PROMPT
Scan the lines below and report each one containing "OutputStatus" by copying it.
BEGIN
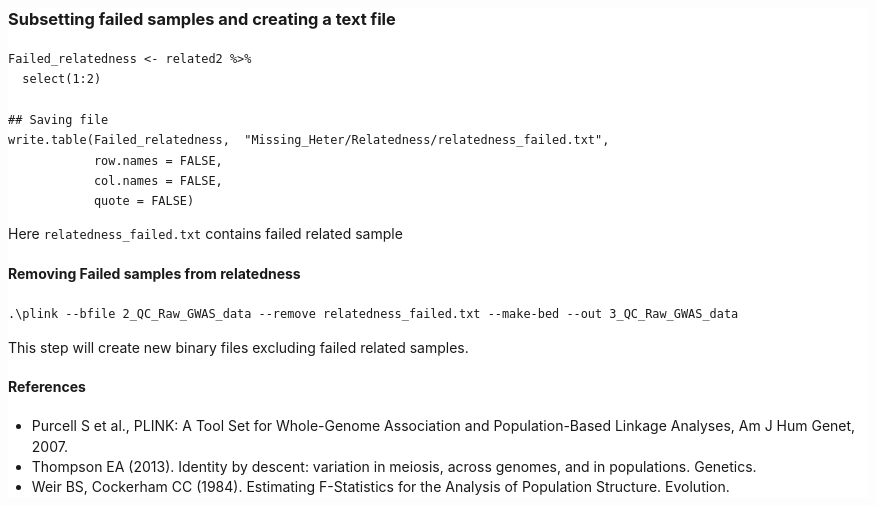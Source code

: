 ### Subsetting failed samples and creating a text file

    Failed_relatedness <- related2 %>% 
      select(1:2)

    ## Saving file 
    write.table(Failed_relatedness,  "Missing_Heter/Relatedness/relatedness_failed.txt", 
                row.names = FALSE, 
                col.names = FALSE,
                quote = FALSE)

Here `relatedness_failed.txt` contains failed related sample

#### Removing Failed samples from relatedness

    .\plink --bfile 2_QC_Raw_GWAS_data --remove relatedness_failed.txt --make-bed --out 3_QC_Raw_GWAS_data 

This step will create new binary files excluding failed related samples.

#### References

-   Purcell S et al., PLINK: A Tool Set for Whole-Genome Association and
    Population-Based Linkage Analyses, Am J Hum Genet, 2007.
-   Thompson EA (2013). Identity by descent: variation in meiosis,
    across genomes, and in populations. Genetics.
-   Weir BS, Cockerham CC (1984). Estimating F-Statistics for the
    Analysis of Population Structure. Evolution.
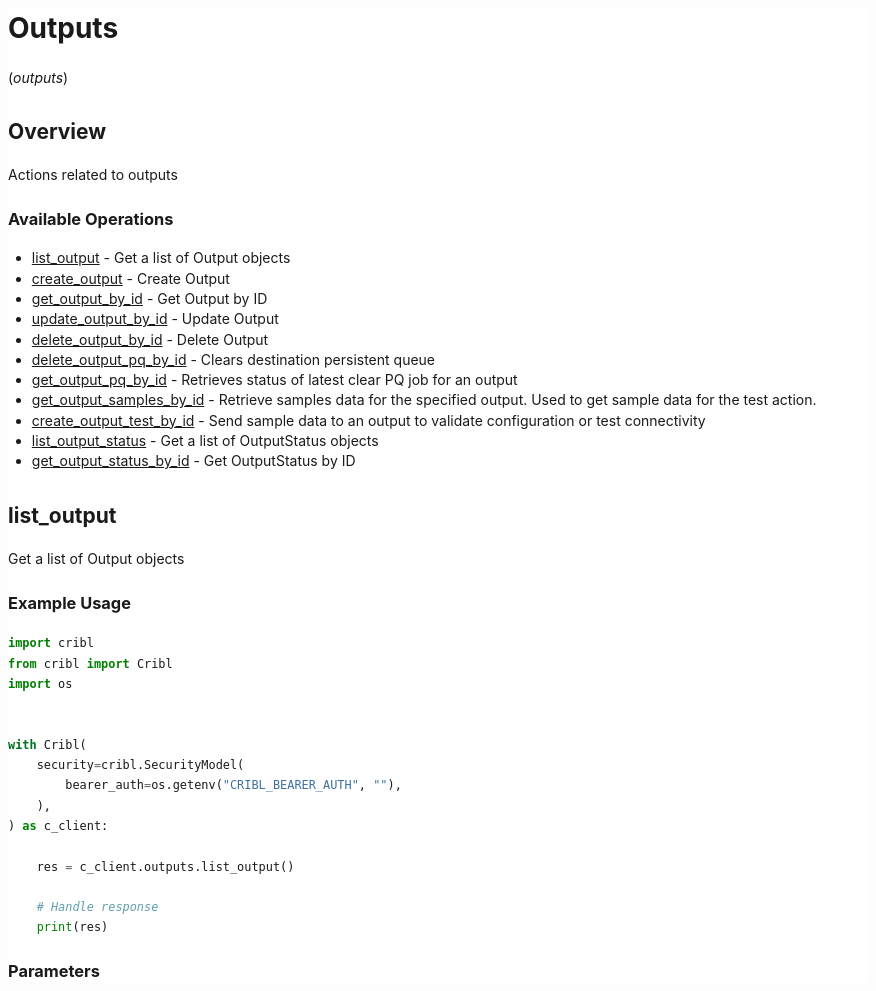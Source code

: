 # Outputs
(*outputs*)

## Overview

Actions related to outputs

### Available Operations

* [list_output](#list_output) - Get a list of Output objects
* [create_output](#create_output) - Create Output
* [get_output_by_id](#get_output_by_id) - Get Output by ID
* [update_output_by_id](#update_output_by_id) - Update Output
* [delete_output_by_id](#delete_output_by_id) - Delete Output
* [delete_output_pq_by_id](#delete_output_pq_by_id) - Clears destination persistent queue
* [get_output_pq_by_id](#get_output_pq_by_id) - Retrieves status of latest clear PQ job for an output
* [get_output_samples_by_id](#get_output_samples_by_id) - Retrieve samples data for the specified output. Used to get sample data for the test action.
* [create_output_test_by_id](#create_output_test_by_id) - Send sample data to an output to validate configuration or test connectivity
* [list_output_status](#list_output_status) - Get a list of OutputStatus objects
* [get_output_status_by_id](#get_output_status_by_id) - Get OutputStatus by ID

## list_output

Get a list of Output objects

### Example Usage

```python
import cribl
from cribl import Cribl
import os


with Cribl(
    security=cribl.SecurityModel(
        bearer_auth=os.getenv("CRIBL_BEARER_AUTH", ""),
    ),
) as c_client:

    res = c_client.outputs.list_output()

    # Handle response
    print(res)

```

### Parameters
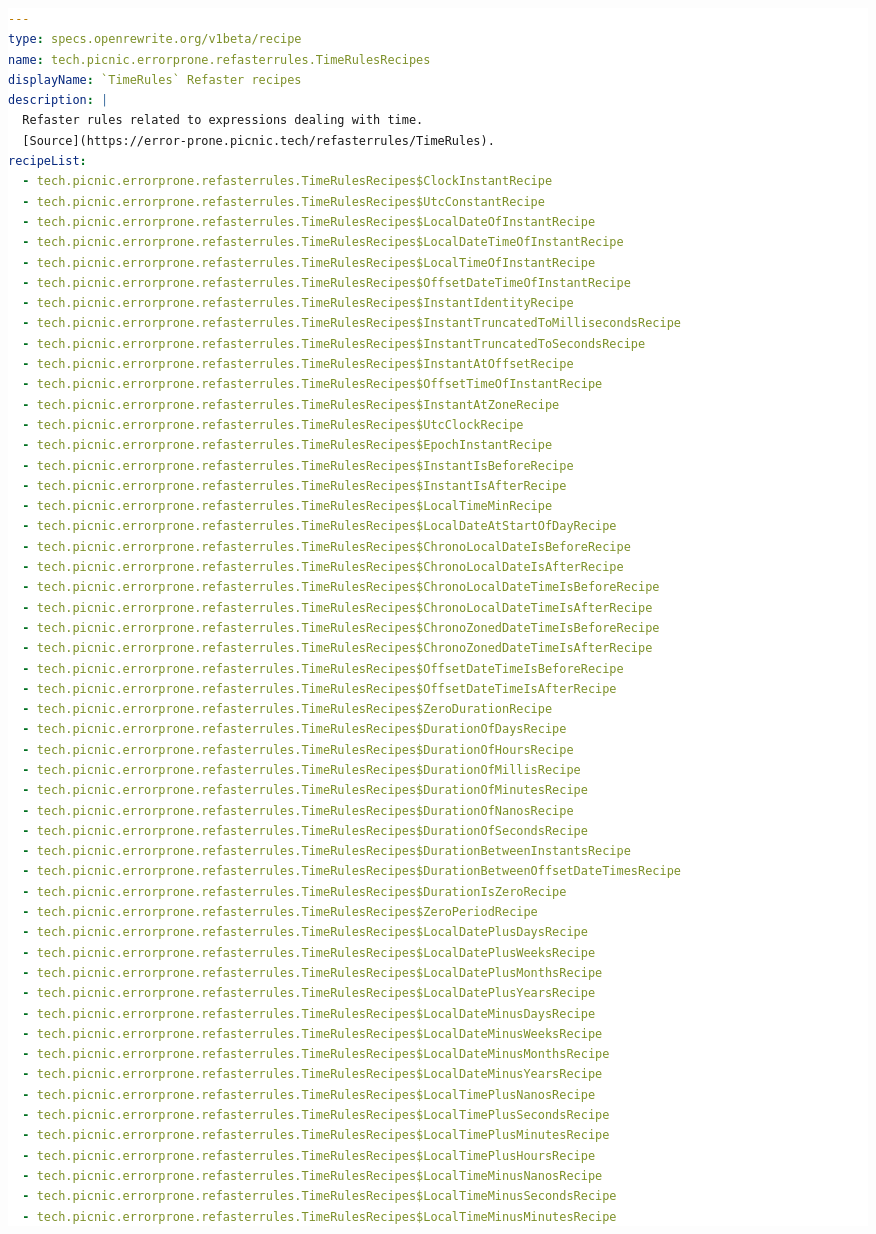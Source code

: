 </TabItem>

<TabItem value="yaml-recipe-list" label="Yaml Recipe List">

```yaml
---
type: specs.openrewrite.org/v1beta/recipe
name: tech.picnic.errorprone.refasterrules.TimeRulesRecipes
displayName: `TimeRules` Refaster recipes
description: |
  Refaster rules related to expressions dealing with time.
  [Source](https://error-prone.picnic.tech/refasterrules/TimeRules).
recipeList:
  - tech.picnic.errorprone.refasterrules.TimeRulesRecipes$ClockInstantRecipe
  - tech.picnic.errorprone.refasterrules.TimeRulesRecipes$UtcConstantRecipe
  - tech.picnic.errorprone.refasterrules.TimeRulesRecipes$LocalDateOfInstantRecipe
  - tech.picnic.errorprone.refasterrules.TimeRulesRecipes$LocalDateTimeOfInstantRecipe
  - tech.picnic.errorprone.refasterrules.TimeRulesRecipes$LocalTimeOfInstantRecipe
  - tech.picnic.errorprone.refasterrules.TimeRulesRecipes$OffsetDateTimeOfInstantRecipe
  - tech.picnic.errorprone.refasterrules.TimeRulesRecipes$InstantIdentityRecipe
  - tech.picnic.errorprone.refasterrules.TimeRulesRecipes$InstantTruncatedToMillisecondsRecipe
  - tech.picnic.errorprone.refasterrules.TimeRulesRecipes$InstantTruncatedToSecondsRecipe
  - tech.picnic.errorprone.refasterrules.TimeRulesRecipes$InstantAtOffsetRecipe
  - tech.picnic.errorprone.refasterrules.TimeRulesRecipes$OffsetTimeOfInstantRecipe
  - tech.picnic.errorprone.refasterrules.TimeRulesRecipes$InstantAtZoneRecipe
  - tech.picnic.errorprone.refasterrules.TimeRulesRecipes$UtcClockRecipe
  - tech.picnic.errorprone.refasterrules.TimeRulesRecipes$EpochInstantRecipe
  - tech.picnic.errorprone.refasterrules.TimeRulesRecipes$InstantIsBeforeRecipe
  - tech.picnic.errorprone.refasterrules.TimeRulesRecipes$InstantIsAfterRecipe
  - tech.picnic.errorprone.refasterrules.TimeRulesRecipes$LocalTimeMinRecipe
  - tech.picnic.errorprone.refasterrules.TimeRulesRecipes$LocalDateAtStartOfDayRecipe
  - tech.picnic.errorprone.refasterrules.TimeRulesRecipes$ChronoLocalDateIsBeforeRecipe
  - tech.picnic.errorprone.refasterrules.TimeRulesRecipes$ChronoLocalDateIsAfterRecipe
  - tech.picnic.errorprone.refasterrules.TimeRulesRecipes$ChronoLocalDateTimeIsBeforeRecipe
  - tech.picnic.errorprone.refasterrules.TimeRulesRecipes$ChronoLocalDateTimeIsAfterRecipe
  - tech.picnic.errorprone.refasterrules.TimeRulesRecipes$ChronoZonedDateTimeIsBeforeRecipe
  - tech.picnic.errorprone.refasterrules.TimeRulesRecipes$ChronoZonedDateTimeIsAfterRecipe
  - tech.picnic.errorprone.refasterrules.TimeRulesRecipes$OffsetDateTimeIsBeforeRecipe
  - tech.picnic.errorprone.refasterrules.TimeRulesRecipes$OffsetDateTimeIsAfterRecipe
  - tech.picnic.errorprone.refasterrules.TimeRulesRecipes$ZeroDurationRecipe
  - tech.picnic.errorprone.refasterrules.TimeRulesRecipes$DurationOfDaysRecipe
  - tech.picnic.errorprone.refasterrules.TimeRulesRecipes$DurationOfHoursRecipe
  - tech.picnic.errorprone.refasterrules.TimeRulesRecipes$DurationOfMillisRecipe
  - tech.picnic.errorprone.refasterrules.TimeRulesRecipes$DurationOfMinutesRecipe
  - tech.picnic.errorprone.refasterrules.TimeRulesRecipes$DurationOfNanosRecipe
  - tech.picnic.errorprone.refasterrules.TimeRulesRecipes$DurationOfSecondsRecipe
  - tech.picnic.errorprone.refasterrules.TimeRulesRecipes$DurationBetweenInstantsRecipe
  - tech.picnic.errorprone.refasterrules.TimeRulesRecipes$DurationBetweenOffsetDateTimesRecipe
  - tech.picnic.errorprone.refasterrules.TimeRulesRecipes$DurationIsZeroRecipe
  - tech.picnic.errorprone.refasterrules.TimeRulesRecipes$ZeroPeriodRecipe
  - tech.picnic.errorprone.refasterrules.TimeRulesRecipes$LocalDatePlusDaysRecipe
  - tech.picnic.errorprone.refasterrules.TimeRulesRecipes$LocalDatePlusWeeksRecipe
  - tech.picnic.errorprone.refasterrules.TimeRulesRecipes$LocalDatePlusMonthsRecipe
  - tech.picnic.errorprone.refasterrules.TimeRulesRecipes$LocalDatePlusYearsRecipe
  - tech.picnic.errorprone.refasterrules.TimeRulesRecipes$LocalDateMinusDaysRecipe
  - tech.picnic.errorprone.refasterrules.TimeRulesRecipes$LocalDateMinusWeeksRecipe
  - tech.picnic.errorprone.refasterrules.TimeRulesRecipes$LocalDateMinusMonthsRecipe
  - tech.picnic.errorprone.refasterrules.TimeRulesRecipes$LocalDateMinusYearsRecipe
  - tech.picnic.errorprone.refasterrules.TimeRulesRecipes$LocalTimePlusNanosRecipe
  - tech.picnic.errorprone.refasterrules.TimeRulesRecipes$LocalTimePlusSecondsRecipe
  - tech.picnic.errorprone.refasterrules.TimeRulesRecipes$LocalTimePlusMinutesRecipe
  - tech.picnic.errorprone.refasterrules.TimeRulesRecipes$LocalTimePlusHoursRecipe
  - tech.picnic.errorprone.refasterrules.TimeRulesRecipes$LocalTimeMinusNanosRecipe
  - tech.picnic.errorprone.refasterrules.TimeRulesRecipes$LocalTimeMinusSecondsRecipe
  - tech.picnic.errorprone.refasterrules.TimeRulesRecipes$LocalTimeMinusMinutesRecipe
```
END
YOUR RESPONSE
* [list_output_status](#list_output_status) - Get a list of OutputStatus objects
* [get_output_status_by_id](#get_output_status_by_id) - Get OutputStatus by ID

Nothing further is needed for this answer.